The truth is our mule deer herds generally are being mismanaged. Does anyone dispute this?

Answer:
I think the general perception is that Mule Deer is being mismanaged in all of the western states. In Colorado they have tried several changes to the season lenghts and point restrictions to help produce more mature Bucks but the truth of the matter is they have had mixed results.

The three point restriction failed on deer for several reasons. The biggest was that many Bucks with less then three points were shot anyway and left to rot. The hunters weren’t carefull and often took long shoots at Bucks with significant horn above their ears only to find a large fork horned buck laying there when they walked up. In the area I hunt near Gunnison there also seemed to be an increase in the number of genetically inferior Bucks that grew large fork horned racks that were as big and had spreads as big as four point Bucks.

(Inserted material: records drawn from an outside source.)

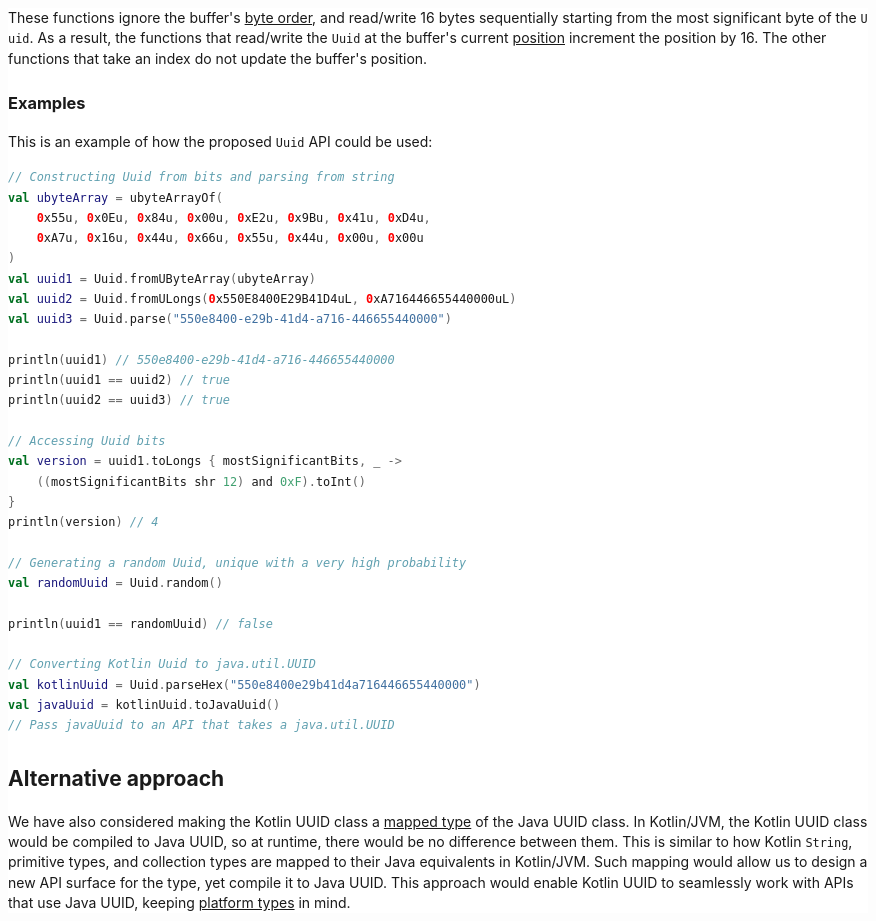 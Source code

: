 These functions ignore the buffer's [byte order](https://docs.oracle.com/javase/8/docs/api/java/nio/ByteBuffer.html#order--),
and read/write 16 bytes sequentially starting from the most significant byte of the `Uuid`. As a result, the functions
that read/write the `Uuid` at the buffer's current [position](https://docs.oracle.com/javase/8/docs/api/java/nio/Buffer.html#position--)
increment the position by 16. The other functions that take an index do not update the buffer's position.

### Examples

This is an example of how the proposed `Uuid` API could be used:

```kotlin
// Constructing Uuid from bits and parsing from string
val ubyteArray = ubyteArrayOf(
    0x55u, 0x0Eu, 0x84u, 0x00u, 0xE2u, 0x9Bu, 0x41u, 0xD4u,
    0xA7u, 0x16u, 0x44u, 0x66u, 0x55u, 0x44u, 0x00u, 0x00u
)
val uuid1 = Uuid.fromUByteArray(ubyteArray)
val uuid2 = Uuid.fromULongs(0x550E8400E29B41D4uL, 0xA716446655440000uL)
val uuid3 = Uuid.parse("550e8400-e29b-41d4-a716-446655440000")

println(uuid1) // 550e8400-e29b-41d4-a716-446655440000
println(uuid1 == uuid2) // true
println(uuid2 == uuid3) // true

// Accessing Uuid bits
val version = uuid1.toLongs { mostSignificantBits, _ ->
    ((mostSignificantBits shr 12) and 0xF).toInt()
}
println(version) // 4

// Generating a random Uuid, unique with a very high probability
val randomUuid = Uuid.random()

println(uuid1 == randomUuid) // false

// Converting Kotlin Uuid to java.util.UUID
val kotlinUuid = Uuid.parseHex("550e8400e29b41d4a716446655440000")
val javaUuid = kotlinUuid.toJavaUuid()
// Pass javaUuid to an API that takes a java.util.UUID
```

## Alternative approach

We have also considered making the Kotlin UUID class a [mapped type](https://kotlinlang.org/docs/java-interop.html#mapped-types)
of the Java UUID class. In Kotlin/JVM, the Kotlin UUID class would be compiled to Java UUID, so at runtime,
there would be no difference between them. This is similar to how Kotlin `String`, primitive types,
and collection types are mapped to their Java equivalents in Kotlin/JVM.
Such mapping would allow us to design a new API surface for the type, yet compile it to Java UUID.
This approach would enable Kotlin UUID to seamlessly work with APIs that use Java UUID,
keeping [platform types](https://kotlinlang.org/docs/java-interop.html#null-safety-and-platform-types) in mind.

They then went to three day buck seasons which seemed to help the Buck to Doe ratio but still didn’t seem to help produce more mature Bucks. This year they went to five day Buck seasons with very few buck tags (draw Only) in the third season. It is to early to tell if this will help but it definitly reduced the number of out of state hunters in the third season. I saw more Bucks this year then ever so I think that some of the things that they are trying are working except that to be ultimately successful they need to lower the number of Buck licenses period. In Colorado all of the hunts ( except Eastern plains) occur before the rut which doesn’t help in the natural selection process for breeding where the best bucks do the mating and pass on the best genes. The last factor is that it only takes one bad winter here to drastically reduce the Deer herds and set back whatever programs that the DOW has put in place to help the Deer statistics.This happened in our hunting area in 1987 and the Deer herds are just getting back to respectable.